Records excerpted from a collection
────────────────────────────────────────

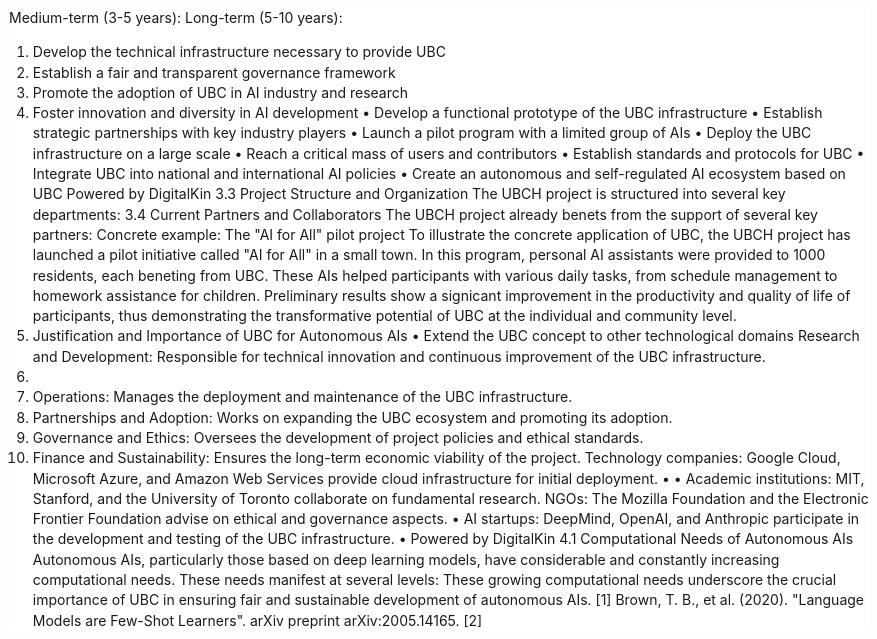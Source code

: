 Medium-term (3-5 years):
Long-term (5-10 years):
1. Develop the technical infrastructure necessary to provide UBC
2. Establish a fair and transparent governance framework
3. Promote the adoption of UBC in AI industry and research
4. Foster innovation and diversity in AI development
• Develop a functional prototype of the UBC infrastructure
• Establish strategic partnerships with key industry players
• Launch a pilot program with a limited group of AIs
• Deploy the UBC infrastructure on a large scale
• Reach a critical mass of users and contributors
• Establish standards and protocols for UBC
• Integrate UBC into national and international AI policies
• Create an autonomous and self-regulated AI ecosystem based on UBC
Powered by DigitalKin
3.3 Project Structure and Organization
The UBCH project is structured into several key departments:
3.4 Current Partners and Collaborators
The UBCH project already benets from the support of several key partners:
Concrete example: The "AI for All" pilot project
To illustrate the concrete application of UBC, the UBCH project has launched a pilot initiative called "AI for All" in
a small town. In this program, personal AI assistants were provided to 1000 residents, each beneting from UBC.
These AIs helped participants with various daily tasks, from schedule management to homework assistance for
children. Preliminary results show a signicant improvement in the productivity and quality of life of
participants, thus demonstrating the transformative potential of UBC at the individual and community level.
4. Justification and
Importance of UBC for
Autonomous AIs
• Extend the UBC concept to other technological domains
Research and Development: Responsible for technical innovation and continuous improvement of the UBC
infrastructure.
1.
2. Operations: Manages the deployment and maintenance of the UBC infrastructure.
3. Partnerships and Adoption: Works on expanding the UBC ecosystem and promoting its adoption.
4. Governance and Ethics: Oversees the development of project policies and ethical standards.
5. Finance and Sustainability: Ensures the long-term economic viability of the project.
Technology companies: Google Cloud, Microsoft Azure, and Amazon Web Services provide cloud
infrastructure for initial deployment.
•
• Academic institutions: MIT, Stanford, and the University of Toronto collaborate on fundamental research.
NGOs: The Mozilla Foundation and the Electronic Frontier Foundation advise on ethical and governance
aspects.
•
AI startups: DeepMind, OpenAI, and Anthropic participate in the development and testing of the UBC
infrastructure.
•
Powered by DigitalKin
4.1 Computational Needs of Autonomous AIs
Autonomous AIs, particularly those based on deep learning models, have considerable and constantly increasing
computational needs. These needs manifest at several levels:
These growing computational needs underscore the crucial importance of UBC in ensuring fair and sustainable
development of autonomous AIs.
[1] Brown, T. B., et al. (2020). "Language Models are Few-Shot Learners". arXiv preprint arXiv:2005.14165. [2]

────────────────────────────────────────

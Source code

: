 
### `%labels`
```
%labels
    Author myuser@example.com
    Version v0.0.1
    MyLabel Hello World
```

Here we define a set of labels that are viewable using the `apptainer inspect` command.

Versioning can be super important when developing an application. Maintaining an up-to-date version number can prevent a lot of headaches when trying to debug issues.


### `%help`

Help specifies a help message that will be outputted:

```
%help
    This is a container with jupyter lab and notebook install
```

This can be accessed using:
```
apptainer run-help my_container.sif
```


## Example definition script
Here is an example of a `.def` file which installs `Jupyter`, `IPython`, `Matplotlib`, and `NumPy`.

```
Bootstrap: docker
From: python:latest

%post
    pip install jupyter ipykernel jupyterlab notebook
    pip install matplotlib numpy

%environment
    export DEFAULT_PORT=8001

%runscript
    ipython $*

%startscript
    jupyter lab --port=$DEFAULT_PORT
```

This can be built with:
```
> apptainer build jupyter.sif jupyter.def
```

────────────────────────────────────────

◆ **WORK INSTRUCTION**:
Track down all lines above with the string "application" and copy them.

◆ **OUTPUT FOR THIS EXERCISE**:
To illustrate the concrete application of UBC, the UBCH project has launched a pilot initiative called "AI for All" in
Versioning can be super important when developing an application. Maintaining an up-to-date version number can prevent a lot of headaches when trying to debug issues.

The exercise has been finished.